Daegu getting a kick out of female football player
October 5, 2011
Ed Thompson has envisioned sophomore stopper Haley Claiborne as a potential piece of the Far East Division II Girls Soccer Tournament championship puzzle that’s eluded the Daegu American coach since 2007.
If Claiborne keeps kicking as she did in the Warriors’ 26-0 win Friday over Osan American, the football team just might beat Thompson to it — which would make Claiborne a rare girl to be so crowned in a predominantly boys sport.
“She’s the best kicker on the team,” coach Ken Walter said of Claiborne, who hit two of three extra-point tries, just missed a field goal and squibbed three kickoffs recovered by Daegu to keep the ball out of Osan’s hands.
Claiborne didn’t play in Daegu’s first three games, all defeats, but came out to practice the past couple of weeks and beat out three boys kickers, giving her the primary kicking spot, Walter said.
“She’s not playing around. She comes out every day, she’s a good player and a tough competitor. We’re glad to have her out there,” he said.
And she’s no gimmick, no feminist, no rebel trying to make an “I’m not just one of the boys” statement. Player, teammates, coaches and opponents say she’s there to play ball just as any other player would.
“Other teams are going to look at her as a gimmick. If you ask Osan, she’s not a gimmick,” said Luke Spencer, Daegu’s special teams and defensive coach.
He watched Claiborne last spring as she earned All-Tournament honors, notching two goals and 12 assists for a Daegu soccer team that went 17-6-2 and took fourth in last May’s D-II tournament.
“She has a level of competitiveness that we look for” in football, said Spencer, who played at Cal-Davis and coached at Bamberg, Germany.
“There’s that ‘it’ factor. She can kick like the rest of the kids, but there’s a level of competitiveness unmatched by other kids. Some think of her as a girl trying to play a man’s sport, culturally accepted norms that we usually embrace. I think of her as a football player.”

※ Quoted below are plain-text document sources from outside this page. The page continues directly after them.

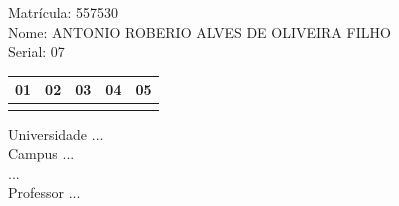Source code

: \documentclass[10pt,a4paper,twocolumn]{report}
\begin{document}
Matrícula: 557530\\ Nome: ANTONIO ROBERIO ALVES DE OLIVEIRA FILHO \\ Serial: 07\\
\begin{tabular}{|l|l|l|l|l|}\hline
01  &02  &03  &04  &05 \\ \hline 
 & & & & \\ \hline 
\end{tabular}
 \cleardoublepage 

\begin{flushleft}
Universidade ...\\
Campus ...\\
...\\
Professor ...\\
\end{flushleft}
\end{document}
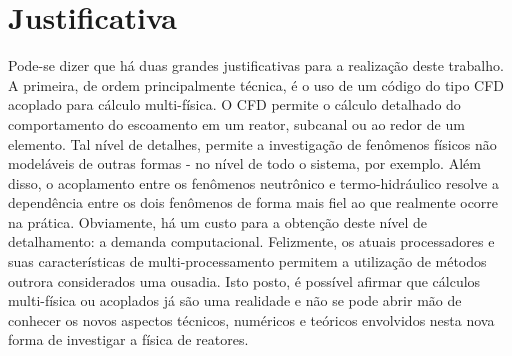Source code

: %

\section{Justificativa}

Pode-se dizer que há duas grandes justificativas para a realização deste trabalho. A primeira, de ordem principalmente
técnica, é o uso de um código do tipo CFD acoplado para cálculo multi-física. O CFD permite o cálculo detalhado do
comportamento do escoamento em um reator, subcanal ou ao redor de um elemento. Tal nível de detalhes, permite a
investigação de fenômenos físicos não modeláveis de outras formas - no nível de todo o sistema, por exemplo. Além disso,
o acoplamento entre os fenômenos neutrônico e termo-hidráulico resolve a dependência entre os dois fenômenos de forma
mais fiel ao que realmente ocorre na prática. Obviamente, há um custo para a obtenção deste nível de detalhamento: a
demanda computacional. Felizmente, os atuais processadores e suas características de multi-processamento permitem
a utilização de métodos outrora considerados uma ousadia. Isto posto, é possível afirmar que cálculos multi-física ou
acoplados já são uma realidade e não se pode abrir mão de conhecer os novos aspectos técnicos, numéricos e teóricos
envolvidos nesta nova forma de investigar a física de reatores.

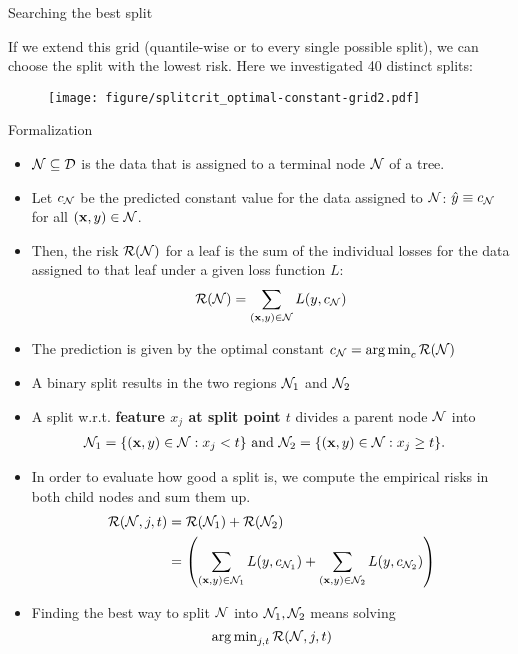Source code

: \documentclass[11pt,compress,t,notes=noshow, xcolor=table]{beamer}
\begin{document}
\begin{vbframe}{Searching the best split}

If we extend this grid (quantile-wise or to every single possible split), we can choose the split with the lowest risk. 
Here we investigated 40 distinct splits:

\begin{figure}
\texttt{[image: figure/splitcrit\_optimal-constant-grid2.pdf]} 
\end{figure}


\end{vbframe}

\begin{vbframe}{Formalization}

\begin{itemize}
\item $\mathcal{N} \subseteq \mathcal{D}$ is the data that is assigned to a terminal node $\mathcal{N}$ of a tree.
\item Let $c_{\mathcal{N}}$ be the predicted constant value for the data assigned to $\mathcal{N}$: $\hat{y} \equiv c_{\mathcal{N}}$ for all $\left(\mathbf{x}, y\right) \in \mathcal{N}$.
\item Then, the risk $\mathcal{R}(\mathcal{N})$ for a leaf is the sum of the individual losses for the data assigned to that leaf under a given loss function $L$:
  $$\mathcal{R}(\mathcal{N}) = \sum\limits_{(\mathbf{x}, y) \in \mathcal{N}} L(y, c_{\mathcal{N}})$$
\item The prediction is given by the optimal constant $c_{\mathcal{N}} = \operatorname{arg\,min}_c \mathcal{R}(\mathcal{N})$
\item A binary split results in the two regions $\mathcal{N}_1$ and $\mathcal{N}_2$
\end{itemize}

\framebreak

\begin{itemize}
\item A split w.r.t. \textbf{feature $x_j$ at split point $t$} divides a parent node $\mathcal{N}$ into 
  \begin{align*}
    \mathcal{N}_1 &= \{ (\mathbf{x}, y) \in \mathcal{N}: x_j < t \} \text{ and } \mathcal{N}_2 = \{ (\mathbf{x}, y) \in \mathcal{N}: x_j \geq t \}.
  \end{align*}
\item   
  In order to evaluate how good a split is, we compute the empirical risks
  in both child nodes and sum them up.
     \begin{align*}
      \mathcal{R}(\mathcal{N}, j, t) &=  \mathcal{R}(\mathcal{N}_1) +  \mathcal{R}(\mathcal{N}_2) \\
                  &= \left(\sum\limits_{(\mathbf{x},y) \in \mathcal{N}_1} L(y, c_{\mathcal{N}_1}) + \sum\limits_{(\mathbf{x},y) \in \mathcal{N}_2} L(y, c_{\mathcal{N}_2})\right)
      \end{align*}
  \item Finding the best way to split $\mathcal{N}$ into $\mathcal{N}_1, \mathcal{N}_2$ means solving
  $$\operatorname{arg\,min}_{j, t} \mathcal{R}(\mathcal{N}, j, t)$$
\end{itemize}


\end{vbframe}
\end{document}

She’s not the first girl to suit up for Daegu; Claiborne follows in the footsteps of Joanne Youngblood, another soccer player who kicked for the Warriors in 2005.
Monica Holman became the first girl to score a touchdown in a Pacific high school football game for Zama American in 2003. Eight years before, Liz Dolan made seven extra-point kicks for Zama. Samantha Little played backup lineman for Yokota in 2006.
At 5-foot-9, 148 pounds, Claiborne initially resisted the idea of playing football, quitting after a day of spring practice.
But encouraged by her mother Stacey Bouler, a chief warrant officer 2 assigned to the 501st Sustainment Brigade at Camp Carroll, and recommended by Thompson to Walter, Claiborne finally put on the pads.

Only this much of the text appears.